De Belgische socialist Hendrik de Man publiceerde in 1926 de bestseller Zur Psychologie des Sozialismus, waarin hij het socialisme weer presenteerde als een ethisch ideaal, een doel om naar te streven, en niet als de uitkomst van anonieme economische ontwikkelingen. Ook zouden de socialisten zich volgens hem positiever moeten opstellen tegenover de natie. Dit om de fascisten de wind uit de zeilen te nemen.
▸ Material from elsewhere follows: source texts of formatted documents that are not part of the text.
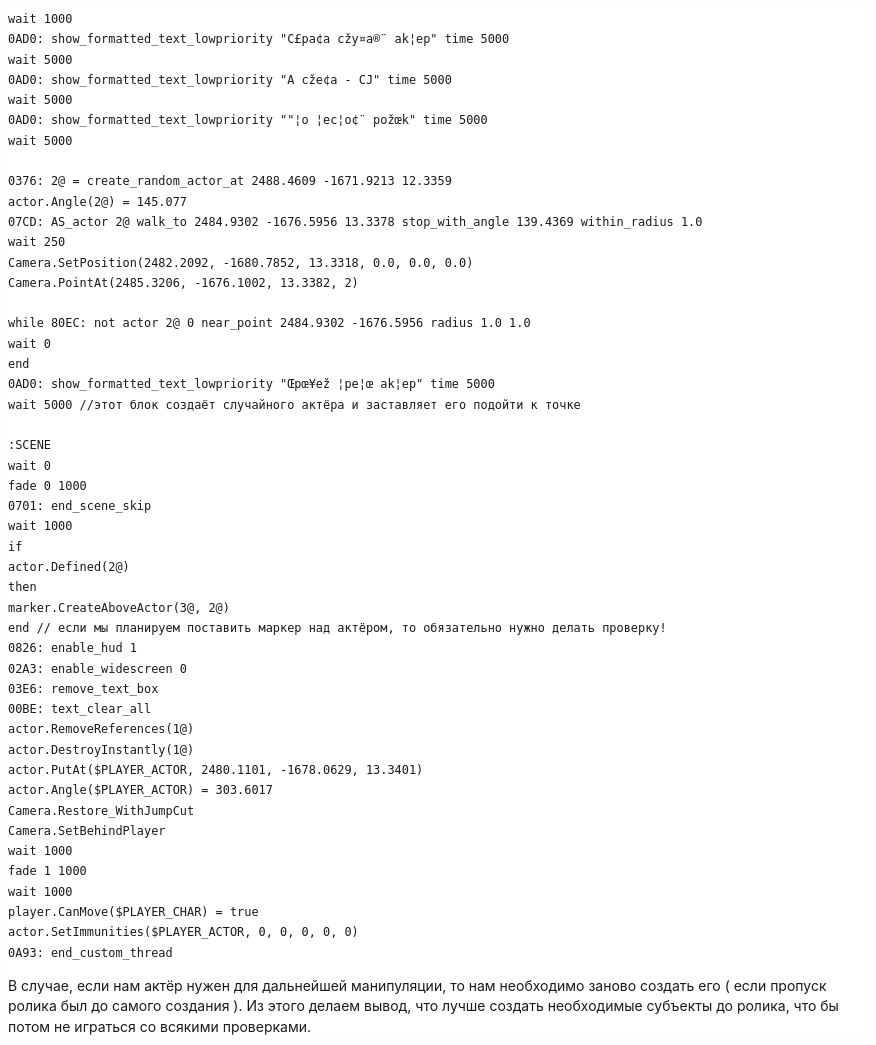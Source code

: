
 ```
wait 1000
0AD0: show_formatted_text_lowpriority "C£pa¢a cžy¤a®¨ ak¦ep" time 5000
wait 5000
0AD0: show_formatted_text_lowpriority "A cže¢a - CJ" time 5000
wait 5000
0AD0: show_formatted_text_lowpriority ""¦o ¦ec¦o¢¨ požœk" time 5000
wait 5000

0376: 2@ = create_random_actor_at 2488.4609 -1671.9213 12.3359
actor.Angle(2@) = 145.077
07CD: AS_actor 2@ walk_to 2484.9302 -1676.5956 13.3378 stop_with_angle 139.4369 within_radius 1.0
wait 250
Camera.SetPosition(2482.2092, -1680.7852, 13.3318, 0.0, 0.0, 0.0)
Camera.PointAt(2485.3206, -1676.1002, 13.3382, 2)

while 80EC: not actor 2@ 0 near_point 2484.9302 -1676.5956 radius 1.0 1.0
wait 0
end
0AD0: show_formatted_text_lowpriority "Œpœ¥ež ¦pe¦œ ak¦ep" time 5000
wait 5000 //этот блок создаёт случайного актёра и заставляет его подойти к точке

:SCENE
wait 0
fade 0 1000
0701: end_scene_skip
wait 1000
if
actor.Defined(2@)
then
marker.CreateAboveActor(3@, 2@)
end // если мы планируем поставить маркер над актёром, то обязательно нужно делать проверку!
0826: enable_hud 1
02A3: enable_widescreen 0
03E6: remove_text_box
00BE: text_clear_all
actor.RemoveReferences(1@)
actor.DestroyInstantly(1@)
actor.PutAt($PLAYER_ACTOR, 2480.1101, -1678.0629, 13.3401)
actor.Angle($PLAYER_ACTOR) = 303.6017
Camera.Restore_WithJumpCut
Camera.SetBehindPlayer
wait 1000
fade 1 1000
wait 1000
player.CanMove($PLAYER_CHAR) = true
actor.SetImmunities($PLAYER_ACTOR, 0, 0, 0, 0, 0)
0A93: end_custom_thread
```

В случае, если нам актёр нужен для дальнейшей манипуляции, то нам необходимо заново создать его ( если пропуск ролика был до самого создания ). Из этого делаем вывод, что лучше создать необходимые субъекты до ролика, что бы потом не играться со всякими проверками.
In de jaren dertig kwam De Man, als antwoord op de economische crisis, met zijn Plan van de Arbeid en werd hij minister. Zijn ideeën over de wijze waarop het socialisme verwezenlijkt kon worden werden steeds autoritairder. Nadat België door de Duitsers was bezet, bleek hij bereid te collaboreren. Hoewel er van zijn plannen om van België een corporatieve staat te maken niets terechtkwam en hij zich eind 1941 terugtrok uit de politiek, was zijn rol na de oorlog natuurlijk uitgespeeld.
Vaak is gesuggereerd dat socialisten die het marxisme loslieten automatisch bij het fascisme moesten uitkomen, maar Jan Willem Stutje laat in deze biografie van De Man zien dat dit onzin is. De Mans ijdelheid, autoritaire karakter en opportunisme waren de doorslaggevende factoren.